Prince Charles revealed that he used homeopathic treatments for the animals on his organic farm at Highgrove to help lessen the reliance on antibiotics.
Charles said his methods of farming tried wherever possible to "go with the grain of nature" to avoid dependency on antibiotics, pesticides and other forms of chemical intervention.
‘Prince Charles converted his farming methods to organic and homeopathic treatments for his cattle to reduce the use of antibiotics.’
AdvertisementThe Prince made the comments to animal and human health experts at an international gathering of scientists and government officials in London as part of a global battle against the growing threat of antibiotic resistance. Charles said the issue was a "long-standing and acute concern" for him.
"In fact, it was one of the reasons I converted my farming operation to an organic, or agro-ecological, system over 30 years ago, and why incidentally, we have been successfully using homeopathic - yes, homeopathic - treatments for my cattle and sheep as part of a program to reduce the use of antibiotics," he said.
For decades, antibiotics and antimicrobials are prescribed to treat infections and diseases, but, bugs are developing resistance to the drugs designed to destroy them.
Charles called for an "urgent and coherent" global action. "I have enormous sympathy for those engaged in the vital task of ensuring that, as the world population continues to increase un-sustainably and travel becomes easier, antibiotics retain their ability to overcome the disease."

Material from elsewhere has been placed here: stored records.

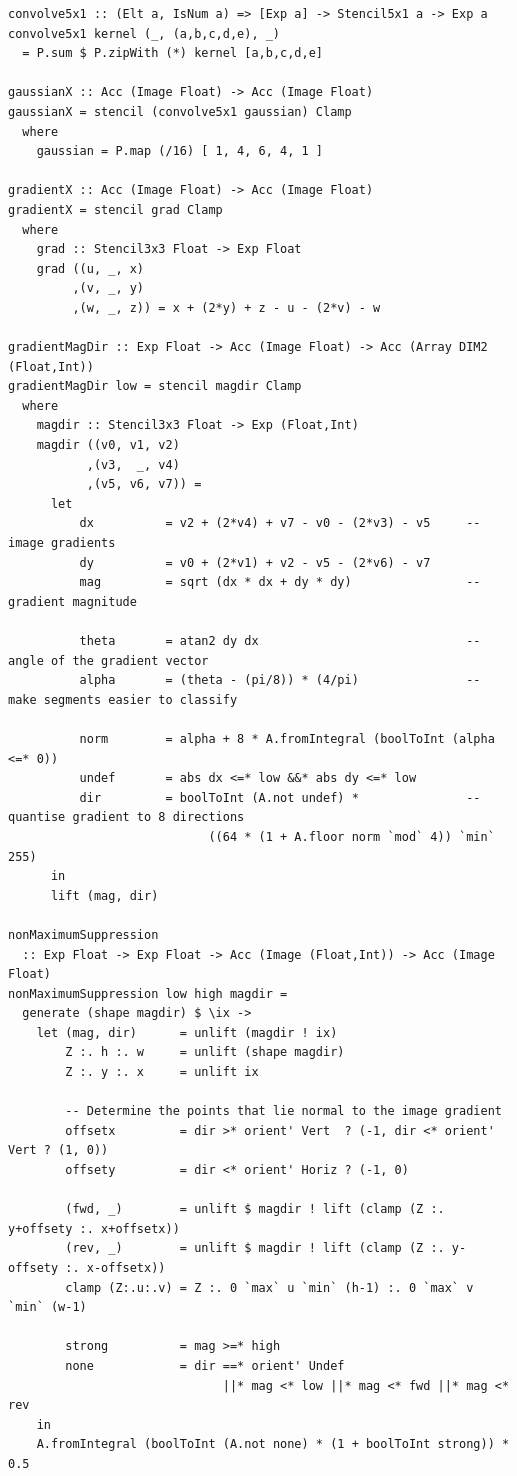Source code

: \begin{lstlisting}[style=haskell_float
    ,label=lst:canny
    ,caption={Canny edge detection}]
convolve5x1 :: (Elt a, IsNum a) => [Exp a] -> Stencil5x1 a -> Exp a
convolve5x1 kernel (_, (a,b,c,d,e), _)
  = P.sum $ P.zipWith (*) kernel [a,b,c,d,e]

gaussianX :: Acc (Image Float) -> Acc (Image Float)
gaussianX = stencil (convolve5x1 gaussian) Clamp
  where
    gaussian = P.map (/16) [ 1, 4, 6, 4, 1 ]

gradientX :: Acc (Image Float) -> Acc (Image Float)
gradientX = stencil grad Clamp
  where
    grad :: Stencil3x3 Float -> Exp Float
    grad ((u, _, x)
         ,(v, _, y)
         ,(w, _, z)) = x + (2*y) + z - u - (2*v) - w

gradientMagDir :: Exp Float -> Acc (Image Float) -> Acc (Array DIM2 (Float,Int))
gradientMagDir low = stencil magdir Clamp
  where
    magdir :: Stencil3x3 Float -> Exp (Float,Int)
    magdir ((v0, v1, v2)
           ,(v3,  _, v4)
           ,(v5, v6, v7)) =
      let
          dx          = v2 + (2*v4) + v7 - v0 - (2*v3) - v5     -- image gradients
          dy          = v0 + (2*v1) + v2 - v5 - (2*v6) - v7
          mag         = sqrt (dx * dx + dy * dy)                -- gradient magnitude

          theta       = atan2 dy dx                             -- angle of the gradient vector
          alpha       = (theta - (pi/8)) * (4/pi)               -- make segments easier to classify

          norm        = alpha + 8 * A.fromIntegral (boolToInt (alpha <=* 0))
          undef       = abs dx <=* low &&* abs dy <=* low
          dir         = boolToInt (A.not undef) *               -- quantise gradient to 8 directions
                            ((64 * (1 + A.floor norm `mod` 4)) `min` 255)
      in
      lift (mag, dir)

nonMaximumSuppression
  :: Exp Float -> Exp Float -> Acc (Image (Float,Int)) -> Acc (Image Float)
nonMaximumSuppression low high magdir =
  generate (shape magdir) $ \ix ->
    let (mag, dir)      = unlift (magdir ! ix)
        Z :. h :. w     = unlift (shape magdir)
        Z :. y :. x     = unlift ix

        -- Determine the points that lie normal to the image gradient
        offsetx         = dir >* orient' Vert  ? (-1, dir <* orient' Vert ? (1, 0))
        offsety         = dir <* orient' Horiz ? (-1, 0)

        (fwd, _)        = unlift $ magdir ! lift (clamp (Z :. y+offsety :. x+offsetx))
        (rev, _)        = unlift $ magdir ! lift (clamp (Z :. y-offsety :. x-offsetx))
        clamp (Z:.u:.v) = Z :. 0 `max` u `min` (h-1) :. 0 `max` v `min` (w-1)

        strong          = mag >=* high
        none            = dir ==* orient' Undef
                              ||* mag <* low ||* mag <* fwd ||* mag <* rev
    in
    A.fromIntegral (boolToInt (A.not none) * (1 + boolToInt strong)) * 0.5
\end{lstlisting}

"It must be incredibly frustrating to witness the fact that, as has been pointed out by many authorities, antibiotics have too often simply acted as a substitute for basic hygiene, or as it would seem, as a way of placating a patient who has a viral infection or who actually needs little more than patience to allow a minor bacterial infection to resolve itself."
"I find it difficult to understand how we can continue to allow most of the antibiotics in farming, many of which are also used in human medicine, to be administered to healthy animals."
"Could we not devise more effective systems where we reserve antibiotics for treating animals where the use is fully justified by the seriousness of the illness? Would we, I wonder, advise adding antibiotics to our own food or water on a daily basis, just in case we became ill?"
Homeopathy has been used on a "case by case basis" on animals at Charles' Duchy Home Farm, alongside more conventional medicine, to minimize dependence on antibiotics.
According to the Department for Environment, Food and Rural Affairs (Defra), nearly 500 farmers are trained in homeopathy and there are 38 homeopathic vets. All remedies must be registered in accordance with the Veterinary Medicines Regulations.
Resistance to drugs could lead to an estimated 10 million extra deaths worldwide from antibiotic-resistant infections by 2050, costing the global economy 100 trillion dollars (£69 trillion).